The EntityDataSource is a control you can use on your ASP.NET Pages to connect ASP.NET Controls like the GridView to an ADO.NET Entity Framework Data Source. Its the easiest way to display, add or modify data via the Entity Framework.

ObjectContext Lifetime with the EntityDataSource

The default behavior of EntityDataSource is to create a new ObjectContext for every page request and dispose the context again at the end of the page lifecycle.

The EntityDataSource control also allows you to provide your own ObjectContext by using the ContextCreating and ContextDisposing events. There is a good article on msdn that describes the Object Context Life-Cycle managed by the EntityDataSource.

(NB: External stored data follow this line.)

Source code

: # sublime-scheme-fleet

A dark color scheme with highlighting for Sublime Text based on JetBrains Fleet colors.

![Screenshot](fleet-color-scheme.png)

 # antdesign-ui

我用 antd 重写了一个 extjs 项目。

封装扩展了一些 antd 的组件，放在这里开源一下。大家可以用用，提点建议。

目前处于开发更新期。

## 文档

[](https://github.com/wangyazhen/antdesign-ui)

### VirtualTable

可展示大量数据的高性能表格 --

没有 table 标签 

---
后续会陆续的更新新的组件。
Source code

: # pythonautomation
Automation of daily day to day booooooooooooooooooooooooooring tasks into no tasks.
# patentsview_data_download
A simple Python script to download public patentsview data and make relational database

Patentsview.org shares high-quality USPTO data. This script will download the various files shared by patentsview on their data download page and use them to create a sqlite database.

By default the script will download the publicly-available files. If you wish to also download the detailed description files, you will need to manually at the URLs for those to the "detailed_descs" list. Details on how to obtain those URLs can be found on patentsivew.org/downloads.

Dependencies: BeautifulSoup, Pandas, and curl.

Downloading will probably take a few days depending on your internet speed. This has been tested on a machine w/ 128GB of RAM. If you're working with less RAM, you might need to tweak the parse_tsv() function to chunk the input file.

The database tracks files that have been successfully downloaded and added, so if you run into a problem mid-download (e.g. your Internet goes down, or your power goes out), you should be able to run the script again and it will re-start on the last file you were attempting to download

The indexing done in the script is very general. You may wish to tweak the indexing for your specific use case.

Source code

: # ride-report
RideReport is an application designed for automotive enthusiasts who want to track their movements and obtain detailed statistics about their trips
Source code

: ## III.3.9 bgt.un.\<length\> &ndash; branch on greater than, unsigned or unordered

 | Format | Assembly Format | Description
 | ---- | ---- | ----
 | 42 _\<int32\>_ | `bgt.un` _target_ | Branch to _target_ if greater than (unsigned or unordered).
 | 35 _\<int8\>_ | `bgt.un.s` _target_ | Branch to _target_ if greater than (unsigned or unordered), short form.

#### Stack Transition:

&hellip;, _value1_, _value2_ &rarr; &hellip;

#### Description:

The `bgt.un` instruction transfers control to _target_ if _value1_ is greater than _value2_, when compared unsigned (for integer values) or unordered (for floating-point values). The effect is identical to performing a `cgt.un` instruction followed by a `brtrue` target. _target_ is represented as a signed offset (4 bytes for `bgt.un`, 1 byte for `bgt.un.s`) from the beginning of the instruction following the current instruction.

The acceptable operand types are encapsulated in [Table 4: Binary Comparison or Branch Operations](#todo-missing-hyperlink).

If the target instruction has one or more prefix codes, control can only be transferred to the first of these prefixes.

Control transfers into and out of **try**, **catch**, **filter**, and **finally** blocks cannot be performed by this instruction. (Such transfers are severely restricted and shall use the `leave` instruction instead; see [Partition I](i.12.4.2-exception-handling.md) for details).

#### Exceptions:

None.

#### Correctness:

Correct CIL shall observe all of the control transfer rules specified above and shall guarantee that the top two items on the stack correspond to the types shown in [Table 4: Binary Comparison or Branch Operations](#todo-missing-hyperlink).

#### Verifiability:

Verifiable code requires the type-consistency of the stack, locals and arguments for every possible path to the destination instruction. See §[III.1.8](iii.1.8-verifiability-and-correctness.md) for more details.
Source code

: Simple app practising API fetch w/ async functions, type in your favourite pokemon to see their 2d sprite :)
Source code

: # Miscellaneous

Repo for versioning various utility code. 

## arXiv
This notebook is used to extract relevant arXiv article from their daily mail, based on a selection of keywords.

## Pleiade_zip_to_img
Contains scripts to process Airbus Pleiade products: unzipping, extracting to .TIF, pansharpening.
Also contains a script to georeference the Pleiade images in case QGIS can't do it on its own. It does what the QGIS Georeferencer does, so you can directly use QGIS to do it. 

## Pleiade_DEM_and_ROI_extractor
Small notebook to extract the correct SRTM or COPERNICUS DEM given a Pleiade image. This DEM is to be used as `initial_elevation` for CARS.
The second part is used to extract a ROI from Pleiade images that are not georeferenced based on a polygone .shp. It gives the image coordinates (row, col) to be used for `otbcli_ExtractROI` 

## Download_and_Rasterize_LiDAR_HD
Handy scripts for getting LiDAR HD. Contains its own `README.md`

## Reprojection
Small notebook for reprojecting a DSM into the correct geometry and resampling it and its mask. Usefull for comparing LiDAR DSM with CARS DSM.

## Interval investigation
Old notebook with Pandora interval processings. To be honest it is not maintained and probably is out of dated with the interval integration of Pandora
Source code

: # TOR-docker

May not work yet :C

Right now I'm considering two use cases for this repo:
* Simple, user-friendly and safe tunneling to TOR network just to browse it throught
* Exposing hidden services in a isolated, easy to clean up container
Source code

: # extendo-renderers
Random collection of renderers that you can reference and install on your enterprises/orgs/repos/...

The described approach works fine. It also allows you to use the ObjectContext across page requests. This can be useful when you don’t have data that changes frequently and if you want to save on lots of short living objects that are created when accessing the same data all over again. A description about that can be found in my recent article about the ADO.NET Entity Framework.

Memory Leak with PropertyChangeEventHandler

I created a simple ASP.NET MVC Sample Application where my page hosts a GridView that is linked with an EntityDataSource. I implemented the event handlers as described in the msdn article and passed an application scope instance of my entity classes to the Context property of the EntityDataSource. The actual ObjectContext is provided by my MVC Controller and put into the ViewData. Here are some code-snippets showing how to use my own ObjectContext and how to disable ObjectContext disposal at the end of the page lifecycle:

protected void EntityDataSource1_ContextCreating(object sender, System.Web.UI.WebControls.EntityDataSourceContextCreatingEventArgs e)
{
  e.Context = (System.Data.Objects.ObjectContext)this.ViewData["GridData"];
}
protected void EntityDataSource1_ContextDisposing(object sender, System.Web.UI.WebControls.EntityDataSourceContextDisposingEventArgs e)
{
  e.Cancel = true;
}

I ran a simple Visual Studio Load Test against this page – requesting the same page for a couple of minutes with a single user. Monitoring the memory showed me a growing Gen2 Heap.

Memory Leak in Gen2 Heap
Memory Leak in Gen2 Heap

With the help of several memory snaphots which I took within the same test period, I identified the growing class to be System.ComponentModel.PropertyChangedEventHandler.

Growing instances of PropertyChangedEventHandler
Growing instances of PropertyChangedEventHandler

Walking the referrer tree of those objects brought me to my EntityObject class (Customers) that I used on the page. The interesting detail here is that I only had 25 Entity Objects (that was my page size of the GridView and during my test I only tested the first grid page). Those 25 Entity Objects however had references to 165.800 event handler objects:

Referrer Tree from PropertyChangedEventHandler to EntityObject
Referrer Tree from PropertyChangedEventHandler to EntityObject

Why so many PropertyChangedEventHandler’s?

It turned out that the EntityDataSource is registering a PropertyChangedEventHandler for every property on the EntityObject. I had 25 objects on a page with 13 properties each. Every page request therefore created 325 event handler objects. As we do not allow the EntityDataSource to dispose the ObjectContext (we set e.Cancel to true in the ContextDisposing event handler) – those EventHandlers were never disposed.

The problem of course is that the EntityDataSource has to remove its event handlers regardless whether the ObjectContext will be disposed or not. I did some research on how to programmatically “encourage” the release – but haven’t yet found anything in the documentation nor by browsing through the ADO.NET EntityFramework code (using Reflector).

Conclusion

Be aware of the side effects when using your own ObjectContext. If you use it over a too long period of time with an EntityDataSource you will run into the described memory leak.